Stored records
----------

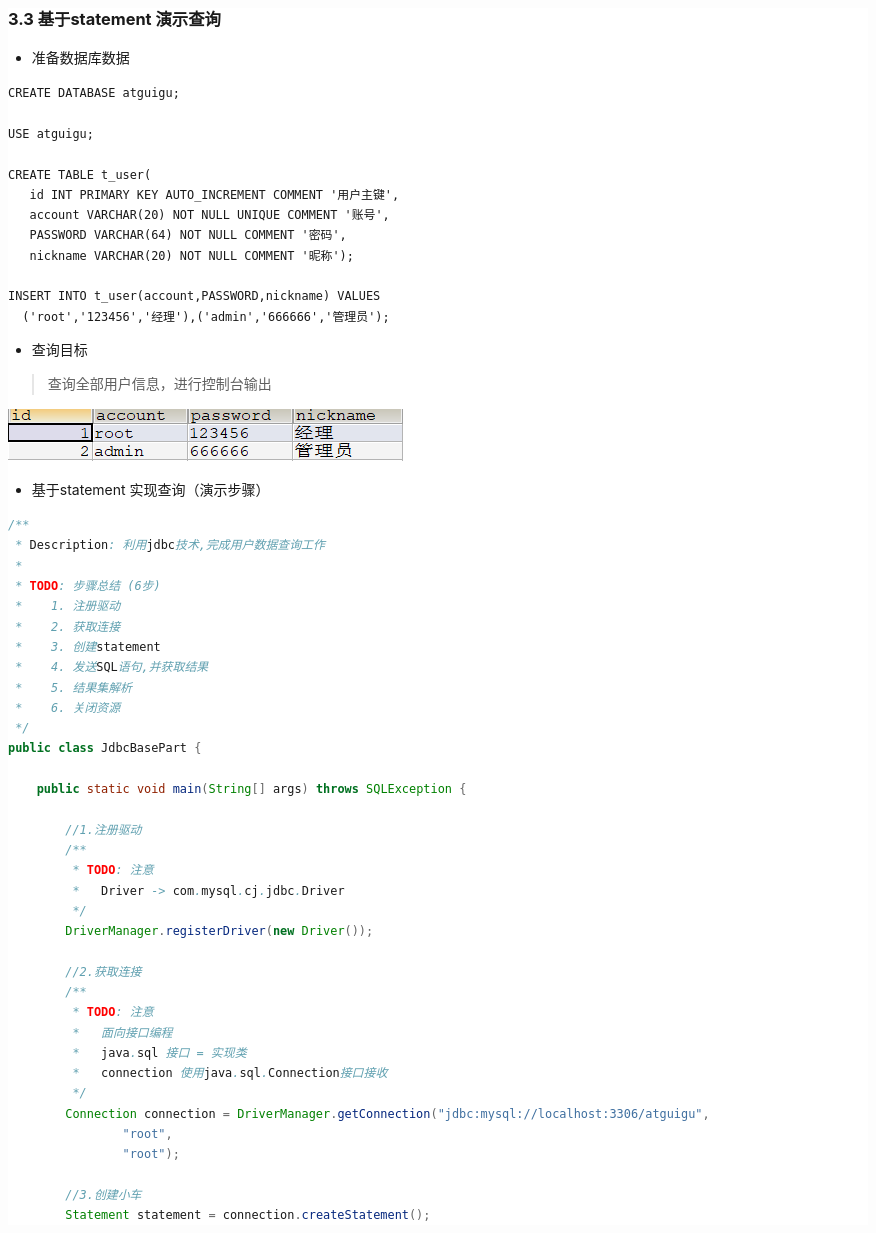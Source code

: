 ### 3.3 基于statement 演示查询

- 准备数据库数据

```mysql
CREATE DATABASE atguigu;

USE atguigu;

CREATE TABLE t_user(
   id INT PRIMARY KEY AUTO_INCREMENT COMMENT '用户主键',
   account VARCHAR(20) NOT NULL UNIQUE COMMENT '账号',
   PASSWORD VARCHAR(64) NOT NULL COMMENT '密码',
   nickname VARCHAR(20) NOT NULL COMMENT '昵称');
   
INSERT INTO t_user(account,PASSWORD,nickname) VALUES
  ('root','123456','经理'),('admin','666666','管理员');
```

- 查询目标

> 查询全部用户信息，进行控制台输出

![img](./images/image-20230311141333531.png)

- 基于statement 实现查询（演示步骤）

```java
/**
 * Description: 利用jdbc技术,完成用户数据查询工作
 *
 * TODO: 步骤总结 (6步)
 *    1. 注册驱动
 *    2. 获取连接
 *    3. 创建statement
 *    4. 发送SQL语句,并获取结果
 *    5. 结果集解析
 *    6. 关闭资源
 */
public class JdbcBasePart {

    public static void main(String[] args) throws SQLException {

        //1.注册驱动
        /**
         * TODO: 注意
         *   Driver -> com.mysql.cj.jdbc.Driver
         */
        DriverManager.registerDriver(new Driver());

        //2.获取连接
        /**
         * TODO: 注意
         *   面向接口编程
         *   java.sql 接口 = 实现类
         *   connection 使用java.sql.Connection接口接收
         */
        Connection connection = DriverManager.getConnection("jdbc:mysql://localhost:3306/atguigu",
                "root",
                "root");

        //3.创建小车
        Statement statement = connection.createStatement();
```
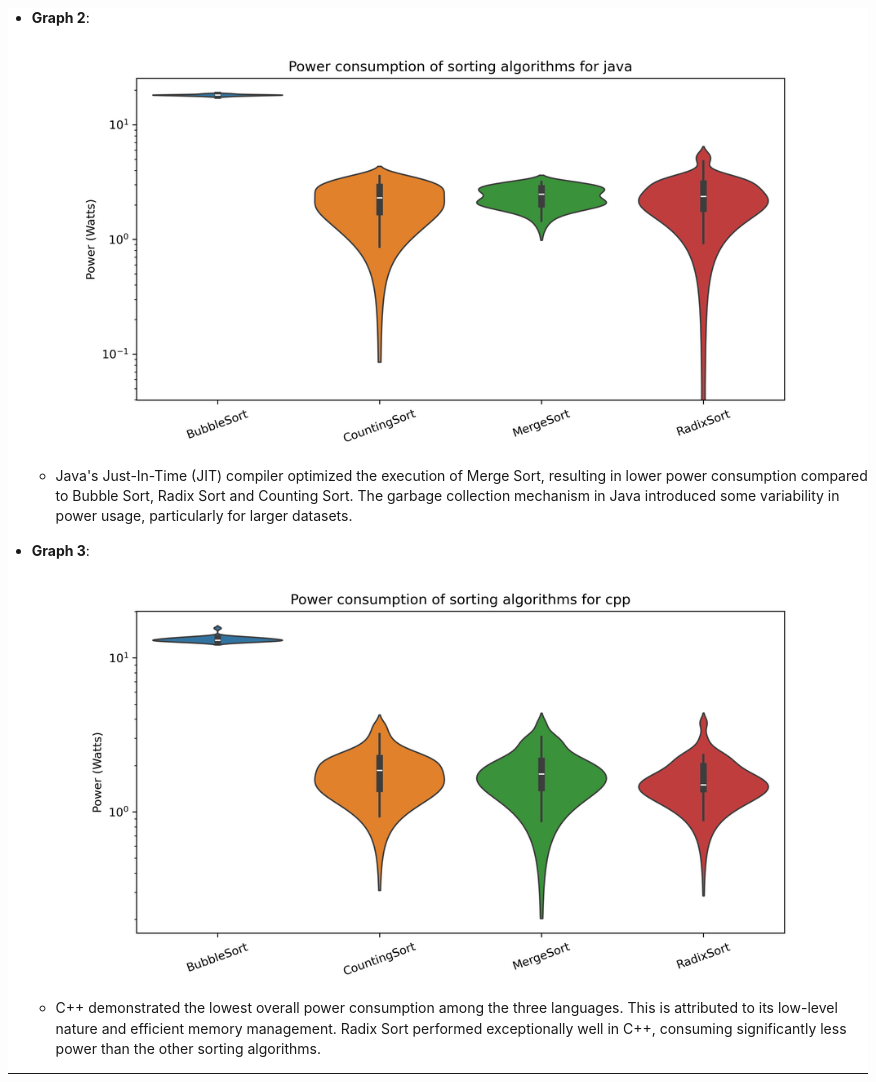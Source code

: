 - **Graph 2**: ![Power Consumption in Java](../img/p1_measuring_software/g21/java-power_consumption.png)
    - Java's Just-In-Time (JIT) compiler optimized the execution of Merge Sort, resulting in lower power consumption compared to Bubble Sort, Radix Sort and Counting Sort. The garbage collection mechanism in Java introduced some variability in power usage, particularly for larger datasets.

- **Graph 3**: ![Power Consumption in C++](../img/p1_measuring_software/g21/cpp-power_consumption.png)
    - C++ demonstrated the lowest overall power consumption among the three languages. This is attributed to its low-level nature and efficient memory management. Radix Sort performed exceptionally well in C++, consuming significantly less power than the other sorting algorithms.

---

----------

### EXERCISE BRIEF:
Isolate the lines above that contain the word "Sort" and copy them.

### RESPONSE FOR THIS EXERCISE:
    - Java's Just-In-Time (JIT) compiler optimized the execution of Merge Sort, resulting in lower power consumption compared to Bubble Sort, Radix Sort and Counting Sort. The garbage collection mechanism in Java introduced some variability in power usage, particularly for larger datasets.
    - C++ demonstrated the lowest overall power consumption among the three languages. This is attributed to its low-level nature and efficient memory management. Radix Sort performed exceptionally well in C++, consuming significantly less power than the other sorting algorithms.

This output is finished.